Action item.
Please filter the entries for the word "build" and copy every line that has it.

[Stored items from a collection]
━━━━━━━━━━━━━━━━

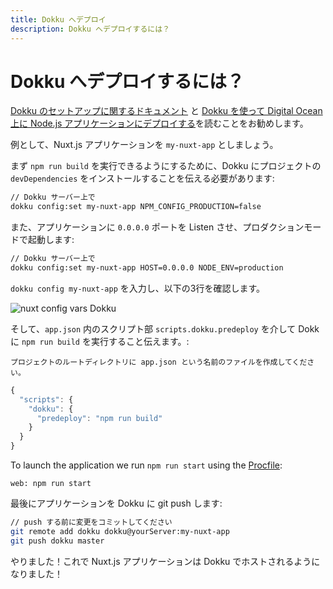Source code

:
 ```yaml
---
title: Dokku へデプロイ
description: Dokku へデプロイするには？
---
```


# Dokku へデプロイするには？

[Dokku のセットアップに関するドキュメント](http://dokku.viewdocs.io/dokku/getting-started/installation/) と [Dokku を使って Digital Ocean 上に Node.js アプリケーションにデプロイする](http://jakeklassen.com/post/deploying-a-node-app-on-digital-ocean-using-dokku/)を読むことをお勧めします。

例として、Nuxt.js アプリケーションを `my-nuxt-app` としましょう。

まず `npm run build` を実行できるようにするために、Dokku にプロジェクトの `devDependencies` をインストールすることを伝える必要があります:

```bash
// Dokku サーバー上で
dokku config:set my-nuxt-app NPM_CONFIG_PRODUCTION=false
```

また、アプリケーションに `0.0.0.0` ポートを Listen させ、プロダクションモードで起動します:

```bash
// Dokku サーバー上で
dokku config:set my-nuxt-app HOST=0.0.0.0 NODE_ENV=production
```

`dokku config my-nuxt-app` を入力し、以下の3行を確認します。

![nuxt config vars Dokku](https://i.imgur.com/9FNsaoQ.png)

そして、`app.json` 内のスクリプト部 `scripts.dokku.predeploy` を介して Dokk に `npm run build` を実行すること伝えます。:

`プロジェクトのルートディレクトリに app.json という名前のファイルを作成してください。`

```js
{
  "scripts": {
    "dokku": {
      "predeploy": "npm run build"
    }
  }
}
```

To launch the application we run `npm run start` using the [Procfile](http://dokku.viewdocs.io/dokku/deployment/methods/dockerfiles/#procfiles-and-multiple-processes):

```
web: npm run start
```

最後にアプリケーションを Dokku に git push します:

```bash
// push する前に変更をコミットしてください
git remote add dokku dokku@yourServer:my-nuxt-app
git push dokku master
```

やりました！これで Nuxt.js アプリケーションは Dokku でホストされるようになりました！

━━━━━━━━━━━━━━━━

Response to this task.
まず `npm run build` を実行できるようにするために、Dokku にプロジェクトの `devDependencies` をインストールすることを伝える必要があります:
そして、`app.json` 内のスクリプト部 `scripts.dokku.predeploy` を介して Dokk に `npm run build` を実行すること伝えます。:
      "predeploy": "npm run build"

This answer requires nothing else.